PROVIDED DATA:
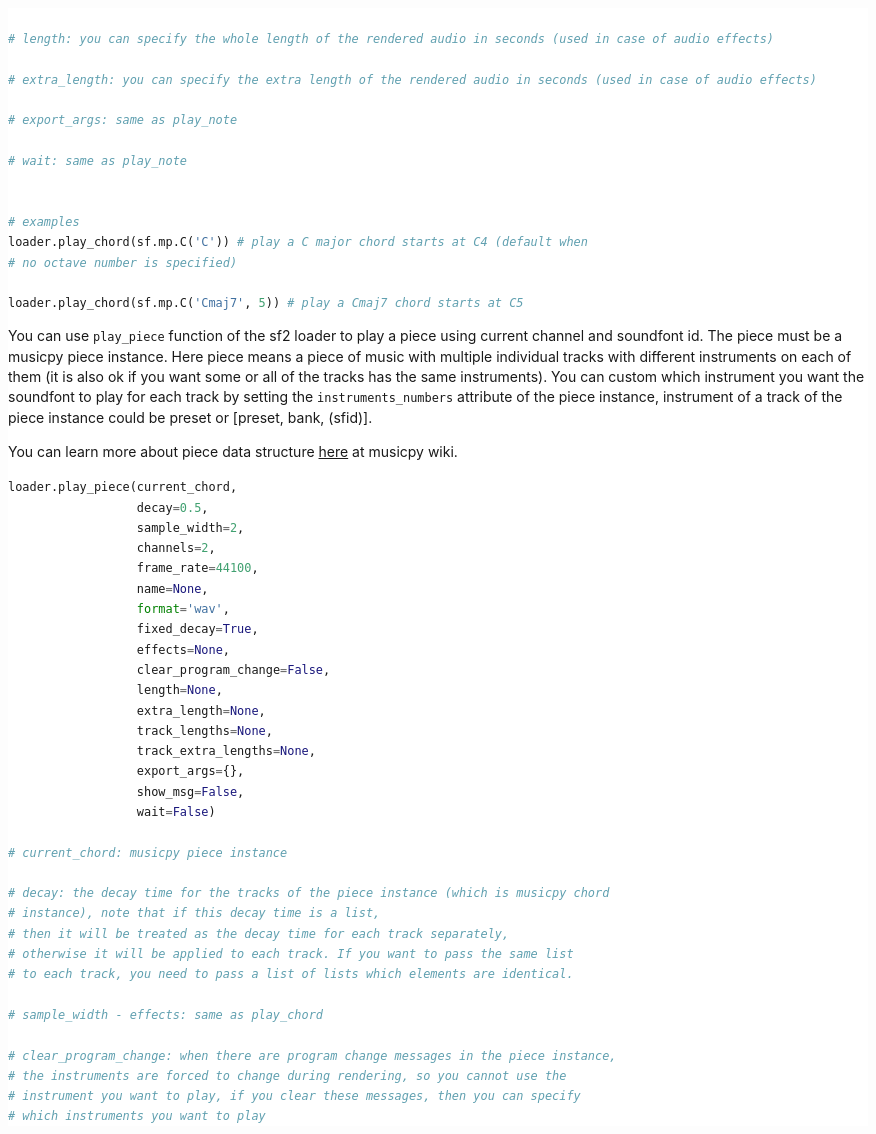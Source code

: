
 ```python

# length: you can specify the whole length of the rendered audio in seconds (used in case of audio effects)

# extra_length: you can specify the extra length of the rendered audio in seconds (used in case of audio effects)

# export_args: same as play_note

# wait: same as play_note


# examples
loader.play_chord(sf.mp.C('C')) # play a C major chord starts at C4 (default when
# no octave number is specified)

loader.play_chord(sf.mp.C('Cmaj7', 5)) # play a Cmaj7 chord starts at C5
```



You can use `play_piece` function of the sf2 loader to play a piece using current channel and soundfont id. The piece must be a musicpy piece instance. Here piece means a piece of music with multiple individual tracks with different instruments on each of them (it is also ok if you want some or all of the tracks has the same instruments). You can custom which instrument you want the soundfont to play for each track by setting the `instruments_numbers` attribute of the piece instance, instrument of a track of the piece instance could be preset or [preset, bank, (sfid)].

You can learn more about piece data structure [here](https://github.com/Rainbow-Dreamer/musicpy/wiki/Basic-syntax-of-piece-type) at musicpy wiki.

```python
loader.play_piece(current_chord,
                  decay=0.5,
                  sample_width=2,
                  channels=2,
                  frame_rate=44100,
                  name=None,
                  format='wav',
                  fixed_decay=True,
                  effects=None,
                  clear_program_change=False,
                  length=None,
                  extra_length=None,
                  track_lengths=None,
                  track_extra_lengths=None,
                  export_args={},
                  show_msg=False,
                  wait=False)

# current_chord: musicpy piece instance

# decay: the decay time for the tracks of the piece instance (which is musicpy chord
# instance), note that if this decay time is a list,
# then it will be treated as the decay time for each track separately,
# otherwise it will be applied to each track. If you want to pass the same list
# to each track, you need to pass a list of lists which elements are identical.

# sample_width - effects: same as play_chord

# clear_program_change: when there are program change messages in the piece instance,
# the instruments are forced to change during rendering, so you cannot use the
# instrument you want to play, if you clear these messages, then you can specify
# which instruments you want to play

```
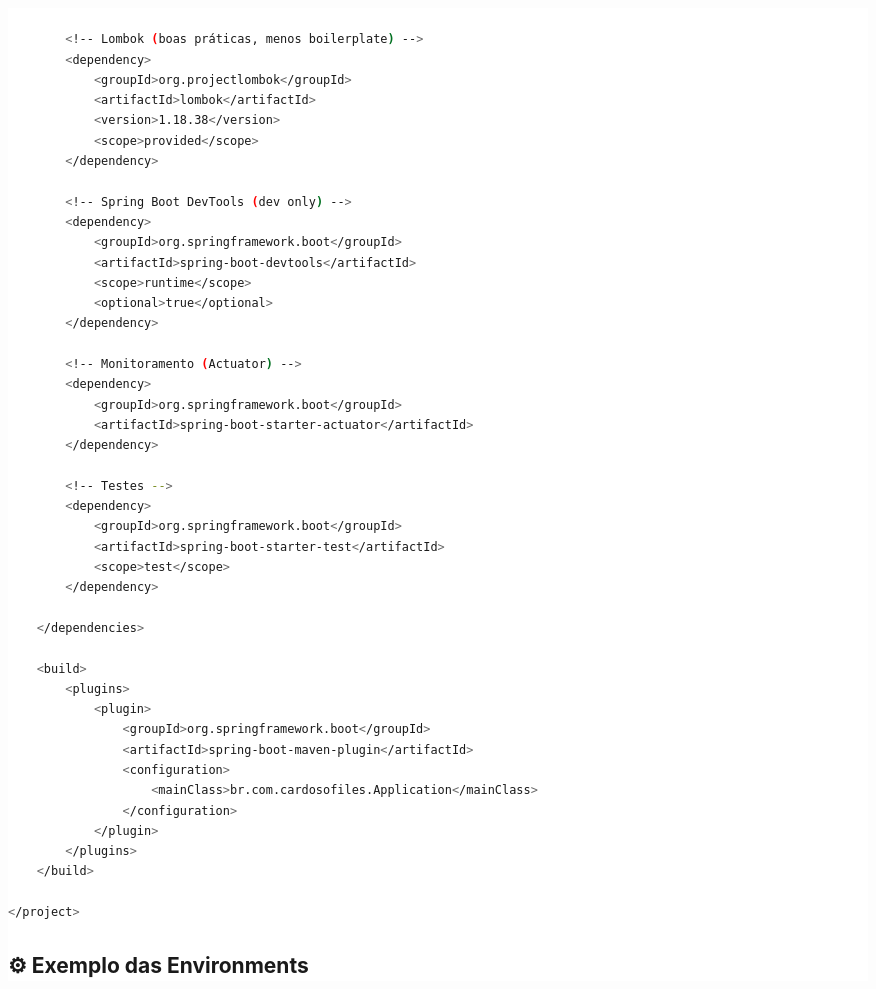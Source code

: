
 ```bash

        <!-- Lombok (boas práticas, menos boilerplate) -->
        <dependency>
            <groupId>org.projectlombok</groupId>
            <artifactId>lombok</artifactId>
            <version>1.18.38</version>
            <scope>provided</scope>
        </dependency>

        <!-- Spring Boot DevTools (dev only) -->
        <dependency>
            <groupId>org.springframework.boot</groupId>
            <artifactId>spring-boot-devtools</artifactId>
            <scope>runtime</scope>
            <optional>true</optional>
        </dependency>

        <!-- Monitoramento (Actuator) -->
        <dependency>
            <groupId>org.springframework.boot</groupId>
            <artifactId>spring-boot-starter-actuator</artifactId>
        </dependency>

        <!-- Testes -->
        <dependency>
            <groupId>org.springframework.boot</groupId>
            <artifactId>spring-boot-starter-test</artifactId>
            <scope>test</scope>
        </dependency>

    </dependencies>

    <build>
        <plugins>
            <plugin>
                <groupId>org.springframework.boot</groupId>
                <artifactId>spring-boot-maven-plugin</artifactId>
                <configuration>
                    <mainClass>br.com.cardosofiles.Application</mainClass>
                </configuration>
            </plugin>
        </plugins>
    </build>

</project>

```

## ⚙️ Exemplo das Environments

TASK:
Drop the pictures and reproduce the rest of the data exactly.

EXERCISE OUTPUT:
Source code

:
 ```python

# length: you can specify the whole length of the rendered audio in seconds (used in case of audio effects)

# extra_length: you can specify the extra length of the rendered audio in seconds (used in case of audio effects)

# export_args: same as play_note

# wait: same as play_note


# examples
loader.play_chord(sf.mp.C('C')) # play a C major chord starts at C4 (default when
# no octave number is specified)

loader.play_chord(sf.mp.C('Cmaj7', 5)) # play a Cmaj7 chord starts at C5
```



You can use `play_piece` function of the sf2 loader to play a piece using current channel and soundfont id. The piece must be a musicpy piece instance. Here piece means a piece of music with multiple individual tracks with different instruments on each of them (it is also ok if you want some or all of the tracks has the same instruments). You can custom which instrument you want the soundfont to play for each track by setting the `instruments_numbers` attribute of the piece instance, instrument of a track of the piece instance could be preset or [preset, bank, (sfid)].

You can learn more about piece data structure [here](https://github.com/Rainbow-Dreamer/musicpy/wiki/Basic-syntax-of-piece-type) at musicpy wiki.

```python
loader.play_piece(current_chord,
                  decay=0.5,
                  sample_width=2,
                  channels=2,
                  frame_rate=44100,
                  name=None,
                  format='wav',
                  fixed_decay=True,
                  effects=None,
                  clear_program_change=False,
                  length=None,
                  extra_length=None,
                  track_lengths=None,
                  track_extra_lengths=None,
                  export_args={},
                  show_msg=False,
                  wait=False)

# current_chord: musicpy piece instance

# decay: the decay time for the tracks of the piece instance (which is musicpy chord
# instance), note that if this decay time is a list,
# then it will be treated as the decay time for each track separately,
# otherwise it will be applied to each track. If you want to pass the same list
# to each track, you need to pass a list of lists which elements are identical.

# sample_width - effects: same as play_chord

# clear_program_change: when there are program change messages in the piece instance,
# the instruments are forced to change during rendering, so you cannot use the
# instrument you want to play, if you clear these messages, then you can specify
# which instruments you want to play

```
Source code

:
 ```bash

        <!-- Lombok (boas práticas, menos boilerplate) -->
        <dependency>
            <groupId>org.projectlombok</groupId>
            <artifactId>lombok</artifactId>
            <version>1.18.38</version>
            <scope>provided</scope>
        </dependency>

        <!-- Spring Boot DevTools (dev only) -->
        <dependency>
            <groupId>org.springframework.boot</groupId>
            <artifactId>spring-boot-devtools</artifactId>
            <scope>runtime</scope>
            <optional>true</optional>
        </dependency>

        <!-- Monitoramento (Actuator) -->
        <dependency>
            <groupId>org.springframework.boot</groupId>
            <artifactId>spring-boot-starter-actuator</artifactId>
        </dependency>

        <!-- Testes -->
        <dependency>
            <groupId>org.springframework.boot</groupId>
            <artifactId>spring-boot-starter-test</artifactId>
            <scope>test</scope>
        </dependency>

    </dependencies>

    <build>
        <plugins>
            <plugin>
                <groupId>org.springframework.boot</groupId>
                <artifactId>spring-boot-maven-plugin</artifactId>
                <configuration>
                    <mainClass>br.com.cardosofiles.Application</mainClass>
                </configuration>
            </plugin>
        </plugins>
    </build>

</project>

```

## ⚙️ Exemplo das Environments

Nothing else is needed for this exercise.